If it still happens (and it probably will) there are some things you can
look at:

- Get a faster computer! How quick is it?

- Change the driver by doubling the value of RX_RING_SIZE. Keep it a
power of two. This is a bit desperate, but it will give you some more
elasticity.

- Make sure the NIC isn't sharing an interrupt with another device.
Look at /proc/interrupts and if it's shared, have a poke in the BIOS.

- It's also possible that some other device exists on your system which
has a slow interrupt service routine, and is interrupting the 3c59x ISR
for a long time while the Rx engine is stalled.
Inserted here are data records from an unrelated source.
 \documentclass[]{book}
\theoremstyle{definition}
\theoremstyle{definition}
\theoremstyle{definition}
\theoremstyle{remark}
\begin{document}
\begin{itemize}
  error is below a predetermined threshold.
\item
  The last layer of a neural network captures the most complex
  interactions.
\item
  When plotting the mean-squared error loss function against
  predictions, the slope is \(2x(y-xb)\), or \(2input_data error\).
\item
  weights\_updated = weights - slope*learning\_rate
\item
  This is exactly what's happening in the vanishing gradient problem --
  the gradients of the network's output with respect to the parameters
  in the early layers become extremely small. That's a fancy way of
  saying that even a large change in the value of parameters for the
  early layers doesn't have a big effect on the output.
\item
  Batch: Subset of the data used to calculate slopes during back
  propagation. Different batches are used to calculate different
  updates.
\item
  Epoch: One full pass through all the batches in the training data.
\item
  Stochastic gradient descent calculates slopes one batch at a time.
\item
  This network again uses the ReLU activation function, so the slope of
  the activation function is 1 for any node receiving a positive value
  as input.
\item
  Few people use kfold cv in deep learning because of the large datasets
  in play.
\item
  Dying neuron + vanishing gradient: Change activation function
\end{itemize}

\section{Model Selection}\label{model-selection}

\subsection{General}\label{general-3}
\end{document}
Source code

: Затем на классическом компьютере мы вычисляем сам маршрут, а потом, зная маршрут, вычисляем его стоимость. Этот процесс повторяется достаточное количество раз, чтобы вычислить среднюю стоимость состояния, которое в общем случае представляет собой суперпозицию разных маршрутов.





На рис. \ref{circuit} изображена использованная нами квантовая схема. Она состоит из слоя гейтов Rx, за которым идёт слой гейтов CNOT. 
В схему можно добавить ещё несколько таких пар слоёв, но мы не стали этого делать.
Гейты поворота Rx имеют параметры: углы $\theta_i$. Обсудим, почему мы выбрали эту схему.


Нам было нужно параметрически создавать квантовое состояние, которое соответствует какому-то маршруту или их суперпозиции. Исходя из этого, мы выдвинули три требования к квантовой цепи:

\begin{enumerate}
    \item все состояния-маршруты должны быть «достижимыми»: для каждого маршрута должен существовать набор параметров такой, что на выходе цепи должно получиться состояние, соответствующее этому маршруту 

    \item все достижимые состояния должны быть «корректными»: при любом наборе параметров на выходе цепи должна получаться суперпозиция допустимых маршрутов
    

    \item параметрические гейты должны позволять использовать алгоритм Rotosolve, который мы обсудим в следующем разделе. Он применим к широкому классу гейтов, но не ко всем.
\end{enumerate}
This is a pretty
unlikely scenario. Disabling interrupts around the call to
boomerang_rx() would be slightly interesting.

> We're seeing a lot of overruns on a server which has to handle a lot of
> connections. Those connections are handled by a Java program using the
> IBM Java JDK 1.1.8 on a Linux 2.2.16 kernel.
> After a while the network freezes. I can't ping nor ssh to the machine.
> Restarting the network scripts solves the problem.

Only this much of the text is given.